新年初回なので、ちょっと一息の余談をさせていただければと思います。
伝統こけし集めとは、当然ながら何でも集めたいという訳ではなく、
“こんなこけしがほしい!”と何かしらのイメージを持ち、皆臨んでいると思います。
系統、作者(工人)、年代、サイズ、彩描、値段、、様々な理想形がある中、
総合的にバランスが良いこけしとの納得の出会いを望んでいます。
この理想形のバランスにおいて、“このパーツは絶対に外せない!!”といった、
デザイン上の比重が以上に高かいパーツを備えたこけしが私にはありました。
顔立ちや雰囲気等の大まかなものではなく、本当に部分的なデザインの話なのです。
(それを踏まえてのバランスは大事なのですが。)
そんな決め打ちの主観のもとそれに合致し、私が晴れて出会えたこけしと、
そのパーツとは一体何だったのか!?切りの良いところで10種、ご紹介します。

1、カニ菊のカニ!
カニ菊のカニ
蟹菊とも呼ばれるこの胴模様が、如何に“蟹”っぽいかにこだわりました。
というか、実演会で工人さんにお願いして描いてもらいました。
ちなみにカニ子はこれが本当に蟹なのですが、行き過ぎかなと思ったりしています。

2、梅子の梅!
梅子の梅
この梅の枝に対する神経質さは驚異です。
大野栄治工人の性格がおおらかであることを願う程、見ていて心配になります。
最近外に連れだしたので、また後日ご紹介をお楽しみに!

3、ベトナムの謎の菊!
ベトナムの謎の菊
どこかのアジアの文字のような菊模様。命名もそこから来ています。
青森に遊びに行った際、長谷川健三工人に注文したものです。

4、のど自慢のチューリップ!
のど自慢のチューリップ
そんなあっけらかんとした同模様があるの!?と意表をつかれた感じでした。
こけしの表情も相まって、スタンドマイクのごとき存在感を感じての命名です。

5、ワラビの蕨!
ワラビの蕨
やっぱりこれじゃなきゃね!という独特な有路こけしの胴模様モチーフ。
仙台は定規山のお店で蕨がニョキニョキと居並ぶ光景は、ある種の生命力を感じます。

6、ゴットハンドの手!
ゴットハンドの手
もう何も言うことはありません。

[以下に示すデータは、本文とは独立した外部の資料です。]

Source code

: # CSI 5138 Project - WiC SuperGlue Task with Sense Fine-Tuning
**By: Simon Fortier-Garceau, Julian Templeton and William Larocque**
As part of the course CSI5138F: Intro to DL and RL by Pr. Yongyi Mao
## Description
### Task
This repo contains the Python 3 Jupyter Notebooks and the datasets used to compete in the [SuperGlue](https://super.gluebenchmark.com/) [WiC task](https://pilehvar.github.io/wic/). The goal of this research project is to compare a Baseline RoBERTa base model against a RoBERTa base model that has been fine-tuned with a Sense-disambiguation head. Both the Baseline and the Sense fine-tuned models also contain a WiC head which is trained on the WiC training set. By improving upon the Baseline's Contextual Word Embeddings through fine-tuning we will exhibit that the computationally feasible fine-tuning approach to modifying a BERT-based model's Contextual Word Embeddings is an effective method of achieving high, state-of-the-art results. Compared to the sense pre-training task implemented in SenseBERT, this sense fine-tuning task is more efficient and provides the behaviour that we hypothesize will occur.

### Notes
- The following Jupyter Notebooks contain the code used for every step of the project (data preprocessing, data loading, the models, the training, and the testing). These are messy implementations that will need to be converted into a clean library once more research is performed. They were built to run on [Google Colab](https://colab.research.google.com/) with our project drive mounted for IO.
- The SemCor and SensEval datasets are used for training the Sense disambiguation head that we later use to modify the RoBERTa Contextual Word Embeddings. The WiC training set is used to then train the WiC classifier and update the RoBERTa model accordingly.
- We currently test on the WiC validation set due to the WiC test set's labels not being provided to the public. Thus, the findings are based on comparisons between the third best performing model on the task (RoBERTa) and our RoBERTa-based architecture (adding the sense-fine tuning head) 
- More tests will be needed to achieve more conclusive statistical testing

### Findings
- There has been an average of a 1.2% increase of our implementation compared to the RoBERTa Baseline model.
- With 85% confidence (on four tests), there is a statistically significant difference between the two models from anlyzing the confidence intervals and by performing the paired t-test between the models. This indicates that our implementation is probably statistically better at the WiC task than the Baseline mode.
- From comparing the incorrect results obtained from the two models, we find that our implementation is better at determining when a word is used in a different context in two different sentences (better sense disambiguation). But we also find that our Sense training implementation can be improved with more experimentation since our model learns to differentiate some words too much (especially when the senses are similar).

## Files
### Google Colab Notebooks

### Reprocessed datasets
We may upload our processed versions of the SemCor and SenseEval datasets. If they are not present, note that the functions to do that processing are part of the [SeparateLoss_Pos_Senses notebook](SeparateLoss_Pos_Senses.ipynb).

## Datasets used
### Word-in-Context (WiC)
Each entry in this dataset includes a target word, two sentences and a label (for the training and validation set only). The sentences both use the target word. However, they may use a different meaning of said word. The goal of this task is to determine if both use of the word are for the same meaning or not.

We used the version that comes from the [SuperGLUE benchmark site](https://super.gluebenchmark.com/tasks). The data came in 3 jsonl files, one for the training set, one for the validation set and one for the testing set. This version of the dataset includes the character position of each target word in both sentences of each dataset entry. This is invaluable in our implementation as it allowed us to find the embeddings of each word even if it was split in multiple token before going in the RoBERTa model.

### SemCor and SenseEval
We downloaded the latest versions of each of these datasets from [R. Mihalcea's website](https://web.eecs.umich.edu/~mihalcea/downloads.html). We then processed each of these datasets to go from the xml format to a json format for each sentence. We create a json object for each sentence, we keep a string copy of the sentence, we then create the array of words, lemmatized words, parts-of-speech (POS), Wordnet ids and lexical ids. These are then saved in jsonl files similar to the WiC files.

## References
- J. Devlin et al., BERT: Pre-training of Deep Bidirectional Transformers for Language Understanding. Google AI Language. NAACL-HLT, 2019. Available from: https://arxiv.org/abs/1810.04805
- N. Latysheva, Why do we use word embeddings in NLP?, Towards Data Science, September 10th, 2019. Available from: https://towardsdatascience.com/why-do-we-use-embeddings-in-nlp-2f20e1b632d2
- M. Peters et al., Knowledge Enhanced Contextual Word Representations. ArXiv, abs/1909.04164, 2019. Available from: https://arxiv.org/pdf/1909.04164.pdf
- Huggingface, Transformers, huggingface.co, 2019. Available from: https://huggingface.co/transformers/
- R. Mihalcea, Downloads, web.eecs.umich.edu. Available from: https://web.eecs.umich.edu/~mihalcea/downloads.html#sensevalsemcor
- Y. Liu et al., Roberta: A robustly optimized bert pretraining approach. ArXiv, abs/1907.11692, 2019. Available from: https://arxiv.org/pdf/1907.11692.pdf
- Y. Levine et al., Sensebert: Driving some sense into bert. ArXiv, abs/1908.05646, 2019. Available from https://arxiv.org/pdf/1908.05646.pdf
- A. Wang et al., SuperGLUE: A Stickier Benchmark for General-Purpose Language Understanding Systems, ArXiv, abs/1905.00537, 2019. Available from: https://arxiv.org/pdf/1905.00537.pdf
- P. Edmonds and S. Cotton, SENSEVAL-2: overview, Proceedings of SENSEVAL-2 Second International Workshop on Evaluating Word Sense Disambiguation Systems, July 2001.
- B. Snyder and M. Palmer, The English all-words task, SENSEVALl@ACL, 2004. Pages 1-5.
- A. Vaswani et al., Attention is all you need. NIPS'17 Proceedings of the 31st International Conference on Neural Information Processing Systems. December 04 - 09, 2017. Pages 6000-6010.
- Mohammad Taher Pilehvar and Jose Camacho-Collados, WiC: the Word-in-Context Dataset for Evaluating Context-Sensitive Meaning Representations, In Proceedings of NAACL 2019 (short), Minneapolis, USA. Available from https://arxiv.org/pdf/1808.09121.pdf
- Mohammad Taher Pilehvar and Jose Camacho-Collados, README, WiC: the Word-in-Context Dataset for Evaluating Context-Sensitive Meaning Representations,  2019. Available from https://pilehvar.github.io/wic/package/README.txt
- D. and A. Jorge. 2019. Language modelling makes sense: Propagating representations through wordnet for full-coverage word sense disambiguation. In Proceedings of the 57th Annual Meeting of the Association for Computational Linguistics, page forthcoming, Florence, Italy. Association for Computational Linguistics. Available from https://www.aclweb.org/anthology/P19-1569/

手が出ちゃっているのです。
最早見て見ぬふりのできない一本なのです。

7、マント親子のマントとヘルメット!
マント親子のマント・ヘルメット
マントは分かるとして、ヘルメットをかぶるのはどういう状況でしょうか。
北風小僧の寒太郎のように、空を飛ぶといった前提での安全上の対策と推測します。

8、ギュンギュンの眉
ギュンギュンの眉
大内慎二工人の作には時折もの凄く眉力の強い作が見受けられ、どうせなら強烈な奴を
と探していたところ、凄いのがいました。ギュン!とした眉による命名です。

9、ベンガラの髪留
ベンガラの髪留
我妻勝之助の型のこの独特な赤い髪留により、入手前からベンガラと呼んでいました。
ちなみにベンガラとはインドのベンガル地方にちなんだもののようですね。

10、ピヨピヨの鬢!
ピヨピヨの鬢
毛束が後ろに流れた感じがヒヨコの羽のように見えての命名です。
私の性癖に関係するのでしょうか、何だか好きなんです。
遊佐妙子工人の本人型なのですが、訪ねてお願いした程の思い入れの強い一本です。

といった所で、あくまで私の主観によるご紹介でした。
こけしの命名に全てこだわりのパーツが反映されています。
こけしが好きになり、多少詳しくなっていくと気になりだす観点だと思います。
私などはその観点もまだまだ浅い方とは思いますが、密かな思いを胸に、
今年2020年もこけし達との素敵な出会いを期待するところです。